This model stands out due to its custom classification heads, which use a more complex architecture to improve performance on nuanced tasks.

Model Architecture

The model uses a standard distilbert-base-uncased model as its core feature extractor. Two custom classification "heads" are placed on top of this base to perform the downstream tasks.

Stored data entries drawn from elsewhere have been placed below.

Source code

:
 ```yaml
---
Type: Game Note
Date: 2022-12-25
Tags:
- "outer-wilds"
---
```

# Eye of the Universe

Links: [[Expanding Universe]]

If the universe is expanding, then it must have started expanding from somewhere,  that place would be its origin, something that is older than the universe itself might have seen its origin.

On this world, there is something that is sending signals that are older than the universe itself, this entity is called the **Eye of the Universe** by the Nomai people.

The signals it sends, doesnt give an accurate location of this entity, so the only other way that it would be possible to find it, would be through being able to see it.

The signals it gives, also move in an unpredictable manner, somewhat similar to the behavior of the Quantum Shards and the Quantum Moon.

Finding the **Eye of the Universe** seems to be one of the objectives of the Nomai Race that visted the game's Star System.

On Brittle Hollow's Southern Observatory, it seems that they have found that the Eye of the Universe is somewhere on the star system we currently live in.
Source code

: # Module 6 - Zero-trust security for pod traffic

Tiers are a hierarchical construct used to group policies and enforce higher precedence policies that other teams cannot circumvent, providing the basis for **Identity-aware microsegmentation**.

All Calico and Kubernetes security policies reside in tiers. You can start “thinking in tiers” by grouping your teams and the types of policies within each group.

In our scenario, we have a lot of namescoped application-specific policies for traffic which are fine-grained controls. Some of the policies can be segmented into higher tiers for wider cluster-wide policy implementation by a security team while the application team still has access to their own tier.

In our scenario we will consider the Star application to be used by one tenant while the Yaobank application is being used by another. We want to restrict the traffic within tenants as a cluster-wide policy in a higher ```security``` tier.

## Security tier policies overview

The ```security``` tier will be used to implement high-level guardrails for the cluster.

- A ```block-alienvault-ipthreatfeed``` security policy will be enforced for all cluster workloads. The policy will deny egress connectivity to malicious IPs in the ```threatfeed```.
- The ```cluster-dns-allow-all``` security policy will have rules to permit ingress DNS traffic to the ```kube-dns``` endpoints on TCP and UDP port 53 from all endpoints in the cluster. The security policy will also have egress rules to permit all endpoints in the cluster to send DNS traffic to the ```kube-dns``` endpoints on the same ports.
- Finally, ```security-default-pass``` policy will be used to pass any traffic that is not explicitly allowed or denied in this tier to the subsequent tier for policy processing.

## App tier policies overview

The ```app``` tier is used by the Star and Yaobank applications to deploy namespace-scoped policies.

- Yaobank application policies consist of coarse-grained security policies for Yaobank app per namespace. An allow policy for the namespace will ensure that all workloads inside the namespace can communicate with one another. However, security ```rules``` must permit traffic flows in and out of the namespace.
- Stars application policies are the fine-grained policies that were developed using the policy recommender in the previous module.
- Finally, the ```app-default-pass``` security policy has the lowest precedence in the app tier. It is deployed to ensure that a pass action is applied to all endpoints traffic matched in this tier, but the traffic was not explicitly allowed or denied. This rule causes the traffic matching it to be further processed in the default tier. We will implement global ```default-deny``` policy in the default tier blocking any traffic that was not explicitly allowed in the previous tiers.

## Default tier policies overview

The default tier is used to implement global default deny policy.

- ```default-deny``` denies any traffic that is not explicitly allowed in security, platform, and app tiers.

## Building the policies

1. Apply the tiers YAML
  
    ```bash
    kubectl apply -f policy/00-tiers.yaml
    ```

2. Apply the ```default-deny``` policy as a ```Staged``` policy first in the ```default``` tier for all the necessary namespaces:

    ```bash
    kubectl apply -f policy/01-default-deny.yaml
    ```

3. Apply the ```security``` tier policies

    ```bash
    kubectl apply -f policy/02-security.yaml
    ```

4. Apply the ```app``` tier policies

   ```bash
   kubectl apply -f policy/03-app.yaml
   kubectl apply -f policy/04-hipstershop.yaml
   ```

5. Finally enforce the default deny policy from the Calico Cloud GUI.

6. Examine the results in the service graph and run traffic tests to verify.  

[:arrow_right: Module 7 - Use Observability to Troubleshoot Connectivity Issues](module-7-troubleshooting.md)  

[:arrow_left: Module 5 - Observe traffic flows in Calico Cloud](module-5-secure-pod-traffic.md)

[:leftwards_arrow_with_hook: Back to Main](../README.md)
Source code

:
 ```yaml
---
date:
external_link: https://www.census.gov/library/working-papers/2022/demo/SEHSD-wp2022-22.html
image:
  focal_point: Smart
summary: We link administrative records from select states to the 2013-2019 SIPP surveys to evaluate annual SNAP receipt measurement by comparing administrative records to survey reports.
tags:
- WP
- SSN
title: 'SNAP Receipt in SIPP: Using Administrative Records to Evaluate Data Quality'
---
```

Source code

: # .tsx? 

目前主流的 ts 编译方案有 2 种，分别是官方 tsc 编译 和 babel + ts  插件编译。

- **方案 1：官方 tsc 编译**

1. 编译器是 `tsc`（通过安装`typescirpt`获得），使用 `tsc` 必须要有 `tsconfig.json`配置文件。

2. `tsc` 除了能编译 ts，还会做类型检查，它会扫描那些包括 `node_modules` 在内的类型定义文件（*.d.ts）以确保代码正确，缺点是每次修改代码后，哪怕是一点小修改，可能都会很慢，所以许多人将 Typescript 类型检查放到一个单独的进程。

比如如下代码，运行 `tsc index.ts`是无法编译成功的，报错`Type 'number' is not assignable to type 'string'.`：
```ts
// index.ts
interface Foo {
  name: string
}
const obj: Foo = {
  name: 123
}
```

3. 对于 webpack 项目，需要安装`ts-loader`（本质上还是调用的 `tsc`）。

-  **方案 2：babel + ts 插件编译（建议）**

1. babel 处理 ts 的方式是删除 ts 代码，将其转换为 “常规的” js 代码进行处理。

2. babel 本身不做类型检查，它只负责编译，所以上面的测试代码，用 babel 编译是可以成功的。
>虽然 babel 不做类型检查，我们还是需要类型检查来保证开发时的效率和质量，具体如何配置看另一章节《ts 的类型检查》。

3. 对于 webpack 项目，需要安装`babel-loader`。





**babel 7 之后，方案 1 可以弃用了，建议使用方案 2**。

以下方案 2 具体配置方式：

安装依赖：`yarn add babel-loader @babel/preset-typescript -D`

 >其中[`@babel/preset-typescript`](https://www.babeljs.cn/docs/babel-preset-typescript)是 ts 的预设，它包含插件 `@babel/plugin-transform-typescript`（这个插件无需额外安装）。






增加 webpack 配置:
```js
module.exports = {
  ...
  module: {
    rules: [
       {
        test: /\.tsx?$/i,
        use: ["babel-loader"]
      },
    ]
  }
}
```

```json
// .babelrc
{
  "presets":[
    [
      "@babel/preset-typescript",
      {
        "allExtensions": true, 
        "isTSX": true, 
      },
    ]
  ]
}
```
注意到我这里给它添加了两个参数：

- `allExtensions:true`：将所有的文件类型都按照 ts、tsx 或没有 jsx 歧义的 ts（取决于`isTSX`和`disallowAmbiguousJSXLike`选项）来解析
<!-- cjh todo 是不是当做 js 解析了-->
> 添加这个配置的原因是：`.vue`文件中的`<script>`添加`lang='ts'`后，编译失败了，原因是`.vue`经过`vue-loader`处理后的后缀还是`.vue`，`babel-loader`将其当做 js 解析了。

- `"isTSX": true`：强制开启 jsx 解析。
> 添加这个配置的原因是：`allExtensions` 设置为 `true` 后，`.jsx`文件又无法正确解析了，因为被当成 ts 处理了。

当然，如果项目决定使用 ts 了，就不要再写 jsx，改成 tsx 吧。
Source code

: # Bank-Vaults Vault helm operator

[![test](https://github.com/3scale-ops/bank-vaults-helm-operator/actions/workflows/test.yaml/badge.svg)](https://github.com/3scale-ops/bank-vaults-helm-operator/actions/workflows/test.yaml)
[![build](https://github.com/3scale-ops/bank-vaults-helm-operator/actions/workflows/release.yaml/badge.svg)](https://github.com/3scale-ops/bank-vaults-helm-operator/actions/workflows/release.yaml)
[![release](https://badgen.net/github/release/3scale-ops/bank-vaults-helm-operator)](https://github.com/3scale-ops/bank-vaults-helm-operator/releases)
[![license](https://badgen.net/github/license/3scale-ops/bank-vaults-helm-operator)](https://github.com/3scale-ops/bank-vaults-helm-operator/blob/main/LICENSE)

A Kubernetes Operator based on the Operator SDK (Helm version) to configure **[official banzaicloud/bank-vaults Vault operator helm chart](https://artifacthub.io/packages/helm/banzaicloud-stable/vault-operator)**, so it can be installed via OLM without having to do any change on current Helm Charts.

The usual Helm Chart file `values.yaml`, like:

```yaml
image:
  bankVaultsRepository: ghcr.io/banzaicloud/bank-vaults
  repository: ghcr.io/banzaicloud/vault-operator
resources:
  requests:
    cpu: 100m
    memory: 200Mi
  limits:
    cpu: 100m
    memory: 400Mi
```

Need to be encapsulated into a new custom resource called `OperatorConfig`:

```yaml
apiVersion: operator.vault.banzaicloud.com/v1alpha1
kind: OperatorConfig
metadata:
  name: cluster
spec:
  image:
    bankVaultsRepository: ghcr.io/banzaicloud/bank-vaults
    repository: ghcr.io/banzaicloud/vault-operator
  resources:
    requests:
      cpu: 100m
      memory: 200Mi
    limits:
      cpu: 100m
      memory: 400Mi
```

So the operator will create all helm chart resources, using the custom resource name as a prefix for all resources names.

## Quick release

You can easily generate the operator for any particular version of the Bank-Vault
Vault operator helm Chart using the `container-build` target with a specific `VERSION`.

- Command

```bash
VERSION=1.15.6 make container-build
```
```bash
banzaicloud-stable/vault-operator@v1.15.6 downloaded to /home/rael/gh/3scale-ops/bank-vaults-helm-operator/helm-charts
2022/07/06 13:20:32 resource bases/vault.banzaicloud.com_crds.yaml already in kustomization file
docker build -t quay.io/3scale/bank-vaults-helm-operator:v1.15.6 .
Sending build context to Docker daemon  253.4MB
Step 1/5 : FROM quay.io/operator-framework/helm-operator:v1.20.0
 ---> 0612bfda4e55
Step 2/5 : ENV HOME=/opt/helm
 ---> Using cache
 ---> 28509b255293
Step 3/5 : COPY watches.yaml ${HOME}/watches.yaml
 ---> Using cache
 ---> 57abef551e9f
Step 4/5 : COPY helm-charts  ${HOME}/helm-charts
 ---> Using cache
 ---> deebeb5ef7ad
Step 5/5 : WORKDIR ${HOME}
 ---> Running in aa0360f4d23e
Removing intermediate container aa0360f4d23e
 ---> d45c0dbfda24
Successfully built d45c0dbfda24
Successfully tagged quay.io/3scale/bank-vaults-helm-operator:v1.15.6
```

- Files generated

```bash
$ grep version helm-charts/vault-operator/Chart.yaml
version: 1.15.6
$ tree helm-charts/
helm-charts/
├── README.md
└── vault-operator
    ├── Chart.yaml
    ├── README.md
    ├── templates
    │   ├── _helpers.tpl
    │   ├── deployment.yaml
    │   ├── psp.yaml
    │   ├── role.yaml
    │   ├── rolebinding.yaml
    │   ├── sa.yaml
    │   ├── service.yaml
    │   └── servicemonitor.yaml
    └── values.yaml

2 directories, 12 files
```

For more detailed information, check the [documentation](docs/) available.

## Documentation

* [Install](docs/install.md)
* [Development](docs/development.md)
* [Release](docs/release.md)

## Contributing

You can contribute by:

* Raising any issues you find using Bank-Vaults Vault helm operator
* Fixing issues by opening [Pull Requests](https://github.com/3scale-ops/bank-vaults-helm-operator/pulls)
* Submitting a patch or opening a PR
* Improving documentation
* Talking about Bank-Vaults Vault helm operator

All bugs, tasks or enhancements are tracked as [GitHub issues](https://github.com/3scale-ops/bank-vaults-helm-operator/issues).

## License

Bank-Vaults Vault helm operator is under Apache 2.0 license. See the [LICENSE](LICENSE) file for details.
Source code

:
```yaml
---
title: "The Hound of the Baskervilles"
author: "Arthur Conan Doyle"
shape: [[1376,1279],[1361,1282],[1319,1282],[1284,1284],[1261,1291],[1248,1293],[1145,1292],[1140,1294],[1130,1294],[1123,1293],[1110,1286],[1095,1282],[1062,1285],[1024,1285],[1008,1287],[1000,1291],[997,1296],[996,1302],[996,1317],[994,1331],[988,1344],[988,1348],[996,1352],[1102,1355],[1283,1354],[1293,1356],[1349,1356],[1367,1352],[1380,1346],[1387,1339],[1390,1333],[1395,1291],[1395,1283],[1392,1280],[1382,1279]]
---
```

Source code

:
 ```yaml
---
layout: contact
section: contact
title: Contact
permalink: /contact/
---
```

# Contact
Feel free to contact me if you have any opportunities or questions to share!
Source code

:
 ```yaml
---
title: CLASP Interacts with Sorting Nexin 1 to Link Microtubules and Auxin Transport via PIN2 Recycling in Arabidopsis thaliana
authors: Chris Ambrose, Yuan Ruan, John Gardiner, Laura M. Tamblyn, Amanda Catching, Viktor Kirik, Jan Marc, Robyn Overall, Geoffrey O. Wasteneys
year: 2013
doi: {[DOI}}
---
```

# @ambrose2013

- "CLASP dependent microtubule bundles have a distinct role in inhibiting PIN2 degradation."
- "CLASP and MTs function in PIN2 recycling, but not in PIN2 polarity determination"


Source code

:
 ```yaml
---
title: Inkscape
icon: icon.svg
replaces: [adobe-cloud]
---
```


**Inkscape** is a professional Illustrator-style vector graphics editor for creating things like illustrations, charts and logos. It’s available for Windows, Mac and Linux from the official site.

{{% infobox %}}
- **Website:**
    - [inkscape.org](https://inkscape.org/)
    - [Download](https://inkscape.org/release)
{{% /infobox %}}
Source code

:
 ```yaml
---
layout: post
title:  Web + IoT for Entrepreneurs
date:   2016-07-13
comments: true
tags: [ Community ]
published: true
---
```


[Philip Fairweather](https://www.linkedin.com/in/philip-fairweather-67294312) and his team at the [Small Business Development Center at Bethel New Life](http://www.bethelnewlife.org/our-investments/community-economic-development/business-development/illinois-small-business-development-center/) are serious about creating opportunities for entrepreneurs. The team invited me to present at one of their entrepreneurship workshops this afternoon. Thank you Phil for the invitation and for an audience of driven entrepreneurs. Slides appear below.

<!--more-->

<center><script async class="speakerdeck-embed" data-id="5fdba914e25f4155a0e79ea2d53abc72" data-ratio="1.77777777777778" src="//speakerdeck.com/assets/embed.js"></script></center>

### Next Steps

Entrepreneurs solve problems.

  • Base Model: distilbert-base-uncased
  • Classifier Heads: each head is a Multi-Layer Perceptron (MLP) with the following structure to allow for more complex feature interpretation:
    1. A Linear layer projecting the transformer's output dimension (768) to an intermediate size (384).
    2. A GELU activation function.
    3. A Dropout layer with a rate of 0.3 for regularization.
    4. A final Linear layer projecting the intermediate size to the number of output labels for the specific task (intent or NER).

Intended Use

This model is intended to be the core NLU component of a conversational AI system for managing appointments.

For instructions on how to use the model check the dedicated file.

Training Data

The model was trained on the HASD (Hybrid Appointment Scheduling Dataset), a custom dataset built specifically for this task.

  • Source: The dataset is a hybrid of real-world conversational examples from clinc/clinc_oos (for simple intents) and synthetically generated, template-based examples for complex scheduling intents.
  • Balancing: To combat class imbalance, intents sourced from clinc/clinc_oos were down-sampled to a maximum of 150 examples each.
  • Augmentation: To increase data diversity for complex intents (schedule, reschedule, etc.), Contextual Word Replacement was used. A distilbert-base-uncased model augmented the templates by replacing non-placeholder words with contextually relevant synonyms.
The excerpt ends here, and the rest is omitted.